▶ [INSTRUCTIONS TO FOLLOW] Only the text of the records belongs in the answer, copied exactly, with every picture omitted.

▶ [Document images with source code]
•••••

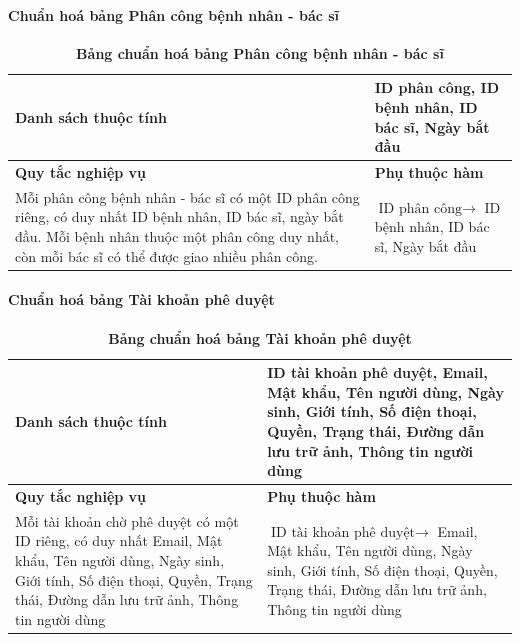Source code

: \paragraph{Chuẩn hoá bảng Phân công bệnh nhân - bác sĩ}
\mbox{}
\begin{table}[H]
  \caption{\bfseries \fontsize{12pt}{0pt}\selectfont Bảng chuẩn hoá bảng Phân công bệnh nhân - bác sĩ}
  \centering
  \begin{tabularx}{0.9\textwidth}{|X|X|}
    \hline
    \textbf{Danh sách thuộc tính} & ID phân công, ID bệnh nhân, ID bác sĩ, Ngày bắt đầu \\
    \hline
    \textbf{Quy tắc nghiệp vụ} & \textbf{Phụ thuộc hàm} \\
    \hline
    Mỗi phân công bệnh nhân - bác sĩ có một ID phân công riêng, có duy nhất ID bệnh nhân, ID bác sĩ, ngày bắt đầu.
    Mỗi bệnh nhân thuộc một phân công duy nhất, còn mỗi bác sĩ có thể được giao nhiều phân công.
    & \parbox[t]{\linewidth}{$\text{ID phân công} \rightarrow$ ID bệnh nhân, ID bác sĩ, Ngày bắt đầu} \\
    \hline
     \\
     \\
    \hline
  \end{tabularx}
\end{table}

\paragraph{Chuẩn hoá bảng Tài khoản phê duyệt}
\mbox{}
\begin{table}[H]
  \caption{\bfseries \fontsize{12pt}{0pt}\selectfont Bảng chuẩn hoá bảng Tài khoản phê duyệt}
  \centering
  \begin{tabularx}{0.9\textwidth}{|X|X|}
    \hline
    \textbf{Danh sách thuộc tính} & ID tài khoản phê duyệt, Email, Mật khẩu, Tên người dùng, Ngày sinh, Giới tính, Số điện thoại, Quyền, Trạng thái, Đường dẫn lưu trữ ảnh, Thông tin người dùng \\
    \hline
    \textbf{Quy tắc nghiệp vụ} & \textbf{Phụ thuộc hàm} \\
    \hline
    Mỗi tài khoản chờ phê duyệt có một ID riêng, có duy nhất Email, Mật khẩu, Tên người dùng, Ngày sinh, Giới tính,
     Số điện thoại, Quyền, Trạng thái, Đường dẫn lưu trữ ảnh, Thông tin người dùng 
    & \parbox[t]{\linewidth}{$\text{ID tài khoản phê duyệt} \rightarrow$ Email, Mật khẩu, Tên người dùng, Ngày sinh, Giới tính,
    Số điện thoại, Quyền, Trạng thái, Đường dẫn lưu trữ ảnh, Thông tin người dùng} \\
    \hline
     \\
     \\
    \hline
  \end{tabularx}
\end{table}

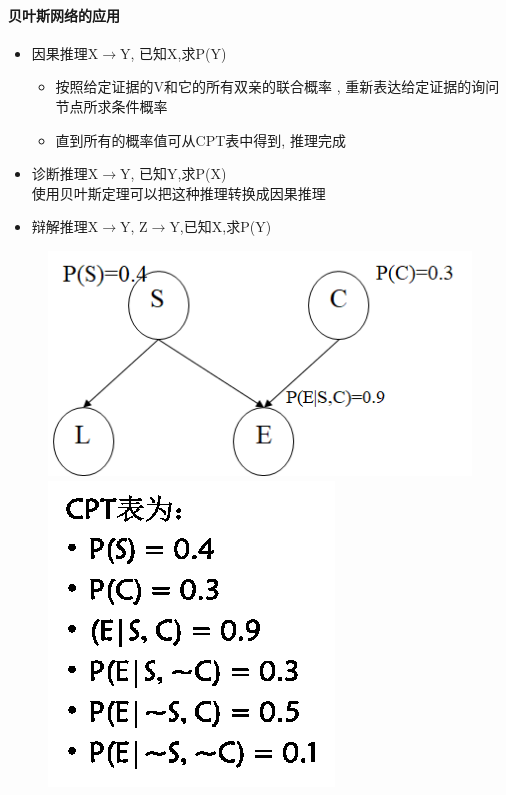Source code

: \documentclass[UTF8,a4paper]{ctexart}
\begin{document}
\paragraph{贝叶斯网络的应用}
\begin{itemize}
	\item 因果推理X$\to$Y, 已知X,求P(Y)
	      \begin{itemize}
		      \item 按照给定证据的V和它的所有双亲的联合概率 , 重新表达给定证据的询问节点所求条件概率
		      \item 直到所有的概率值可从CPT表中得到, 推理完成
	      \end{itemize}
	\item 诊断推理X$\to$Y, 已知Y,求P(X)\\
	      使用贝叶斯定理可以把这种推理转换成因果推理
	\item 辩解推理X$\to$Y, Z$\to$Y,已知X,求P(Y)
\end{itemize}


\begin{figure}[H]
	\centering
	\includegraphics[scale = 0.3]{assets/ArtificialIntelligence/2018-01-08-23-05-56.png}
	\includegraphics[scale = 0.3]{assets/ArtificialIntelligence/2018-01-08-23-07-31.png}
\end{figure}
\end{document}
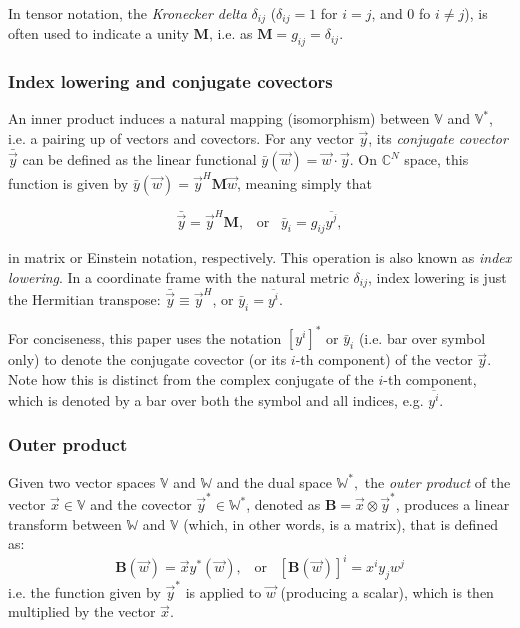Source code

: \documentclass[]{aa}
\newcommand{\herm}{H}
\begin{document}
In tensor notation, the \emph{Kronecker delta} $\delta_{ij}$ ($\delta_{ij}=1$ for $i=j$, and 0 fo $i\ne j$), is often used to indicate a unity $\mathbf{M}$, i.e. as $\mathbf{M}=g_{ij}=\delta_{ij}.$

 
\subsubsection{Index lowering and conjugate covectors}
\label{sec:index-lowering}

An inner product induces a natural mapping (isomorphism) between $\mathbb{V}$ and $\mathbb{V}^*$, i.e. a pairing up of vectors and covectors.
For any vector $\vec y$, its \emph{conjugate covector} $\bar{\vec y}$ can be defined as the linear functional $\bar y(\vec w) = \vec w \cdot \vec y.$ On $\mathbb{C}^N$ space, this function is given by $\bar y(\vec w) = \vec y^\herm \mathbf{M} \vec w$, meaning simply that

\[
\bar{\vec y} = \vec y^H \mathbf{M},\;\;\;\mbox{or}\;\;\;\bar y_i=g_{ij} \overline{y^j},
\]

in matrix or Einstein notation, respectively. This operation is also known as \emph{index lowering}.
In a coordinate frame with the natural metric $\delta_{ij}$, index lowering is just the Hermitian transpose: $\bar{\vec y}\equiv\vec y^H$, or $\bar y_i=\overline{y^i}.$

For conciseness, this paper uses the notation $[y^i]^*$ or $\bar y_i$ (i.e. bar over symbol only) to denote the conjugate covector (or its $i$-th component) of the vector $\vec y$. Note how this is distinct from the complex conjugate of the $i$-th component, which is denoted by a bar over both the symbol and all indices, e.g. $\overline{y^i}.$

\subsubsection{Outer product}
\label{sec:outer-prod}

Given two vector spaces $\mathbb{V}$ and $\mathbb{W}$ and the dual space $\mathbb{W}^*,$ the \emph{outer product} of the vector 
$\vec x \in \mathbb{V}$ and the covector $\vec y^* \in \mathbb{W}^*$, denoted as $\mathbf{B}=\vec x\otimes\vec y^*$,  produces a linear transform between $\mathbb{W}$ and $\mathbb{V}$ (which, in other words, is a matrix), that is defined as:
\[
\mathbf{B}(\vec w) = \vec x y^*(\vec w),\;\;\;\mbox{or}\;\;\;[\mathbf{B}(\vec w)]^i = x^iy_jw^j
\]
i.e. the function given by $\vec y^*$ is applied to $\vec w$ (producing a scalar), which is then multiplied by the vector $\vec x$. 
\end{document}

•••••

▶ [REPLY TO THE TASK]
Source code

: \paragraph{Chuẩn hoá bảng Phân công bệnh nhân - bác sĩ}
\mbox{}
\begin{table}[H]
  \caption{\bfseries \fontsize{12pt}{0pt}\selectfont Bảng chuẩn hoá bảng Phân công bệnh nhân - bác sĩ}
  \centering
  \begin{tabularx}{0.9\textwidth}{|X|X|}
    \hline
    \textbf{Danh sách thuộc tính} & ID phân công, ID bệnh nhân, ID bác sĩ, Ngày bắt đầu \\
    \hline
    \textbf{Quy tắc nghiệp vụ} & \textbf{Phụ thuộc hàm} \\
    \hline
    Mỗi phân công bệnh nhân - bác sĩ có một ID phân công riêng, có duy nhất ID bệnh nhân, ID bác sĩ, ngày bắt đầu.
    Mỗi bệnh nhân thuộc một phân công duy nhất, còn mỗi bác sĩ có thể được giao nhiều phân công.
    & \parbox[t]{\linewidth}{$\text{ID phân công} \rightarrow$ ID bệnh nhân, ID bác sĩ, Ngày bắt đầu} \\
    \hline
     \\
     \\
    \hline
  \end{tabularx}
\end{table}

\paragraph{Chuẩn hoá bảng Tài khoản phê duyệt}
\mbox{}
\begin{table}[H]
  \caption{\bfseries \fontsize{12pt}{0pt}\selectfont Bảng chuẩn hoá bảng Tài khoản phê duyệt}
  \centering
  \begin{tabularx}{0.9\textwidth}{|X|X|}
    \hline
    \textbf{Danh sách thuộc tính} & ID tài khoản phê duyệt, Email, Mật khẩu, Tên người dùng, Ngày sinh, Giới tính, Số điện thoại, Quyền, Trạng thái, Đường dẫn lưu trữ ảnh, Thông tin người dùng \\
    \hline
    \textbf{Quy tắc nghiệp vụ} & \textbf{Phụ thuộc hàm} \\
    \hline
    Mỗi tài khoản chờ phê duyệt có một ID riêng, có duy nhất Email, Mật khẩu, Tên người dùng, Ngày sinh, Giới tính,
     Số điện thoại, Quyền, Trạng thái, Đường dẫn lưu trữ ảnh, Thông tin người dùng 
    & \parbox[t]{\linewidth}{$\text{ID tài khoản phê duyệt} \rightarrow$ Email, Mật khẩu, Tên người dùng, Ngày sinh, Giới tính,
    Số điện thoại, Quyền, Trạng thái, Đường dẫn lưu trữ ảnh, Thông tin người dùng} \\
    \hline
     \\
     \\
    \hline
  \end{tabularx}
\end{table}

Source code

: \documentclass[UTF8,a4paper]{ctexart}
\begin{document}
\paragraph{贝叶斯网络的应用}
\begin{itemize}
	\item 因果推理X$\to$Y, 已知X,求P(Y)
	      \begin{itemize}
		      \item 按照给定证据的V和它的所有双亲的联合概率 , 重新表达给定证据的询问节点所求条件概率
		      \item 直到所有的概率值可从CPT表中得到, 推理完成
	      \end{itemize}
	\item 诊断推理X$\to$Y, 已知Y,求P(X)\\
	      使用贝叶斯定理可以把这种推理转换成因果推理
	\item 辩解推理X$\to$Y, Z$\to$Y,已知X,求P(Y)
\end{itemize}


\begin{figure}[H]
	\centering
	\includegraphics[scale = 0.3]{assets/ArtificialIntelligence/2018-01-08-23-05-56.png}
	\includegraphics[scale = 0.3]{assets/ArtificialIntelligence/2018-01-08-23-07-31.png}
\end{figure}
\end{document}
Source code

: \documentclass[]{aa}
\newcommand{\herm}{H}
\begin{document}
In tensor notation, the \emph{Kronecker delta} $\delta_{ij}$ ($\delta_{ij}=1$ for $i=j$, and 0 fo $i\ne j$), is often used to indicate a unity $\mathbf{M}$, i.e. as $\mathbf{M}=g_{ij}=\delta_{ij}.$

 
\subsubsection{Index lowering and conjugate covectors}
\label{sec:index-lowering}

An inner product induces a natural mapping (isomorphism) between $\mathbb{V}$ and $\mathbb{V}^*$, i.e. a pairing up of vectors and covectors.
For any vector $\vec y$, its \emph{conjugate covector} $\bar{\vec y}$ can be defined as the linear functional $\bar y(\vec w) = \vec w \cdot \vec y.$ On $\mathbb{C}^N$ space, this function is given by $\bar y(\vec w) = \vec y^\herm \mathbf{M} \vec w$, meaning simply that

\[
\bar{\vec y} = \vec y^H \mathbf{M},\;\;\;\mbox{or}\;\;\;\bar y_i=g_{ij} \overline{y^j},
\]

in matrix or Einstein notation, respectively. This operation is also known as \emph{index lowering}.
In a coordinate frame with the natural metric $\delta_{ij}$, index lowering is just the Hermitian transpose: $\bar{\vec y}\equiv\vec y^H$, or $\bar y_i=\overline{y^i}.$

For conciseness, this paper uses the notation $[y^i]^*$ or $\bar y_i$ (i.e. bar over symbol only) to denote the conjugate covector (or its $i$-th component) of the vector $\vec y$. Note how this is distinct from the complex conjugate of the $i$-th component, which is denoted by a bar over both the symbol and all indices, e.g. $\overline{y^i}.$

\subsubsection{Outer product}
\label{sec:outer-prod}

Given two vector spaces $\mathbb{V}$ and $\mathbb{W}$ and the dual space $\mathbb{W}^*,$ the \emph{outer product} of the vector 
$\vec x \in \mathbb{V}$ and the covector $\vec y^* \in \mathbb{W}^*$, denoted as $\mathbf{B}=\vec x\otimes\vec y^*$,  produces a linear transform between $\mathbb{W}$ and $\mathbb{V}$ (which, in other words, is a matrix), that is defined as:
\[
\mathbf{B}(\vec w) = \vec x y^*(\vec w),\;\;\;\mbox{or}\;\;\;[\mathbf{B}(\vec w)]^i = x^iy_jw^j
\]
i.e. the function given by $\vec y^*$ is applied to $\vec w$ (producing a scalar), which is then multiplied by the vector $\vec x$. 
\end{document}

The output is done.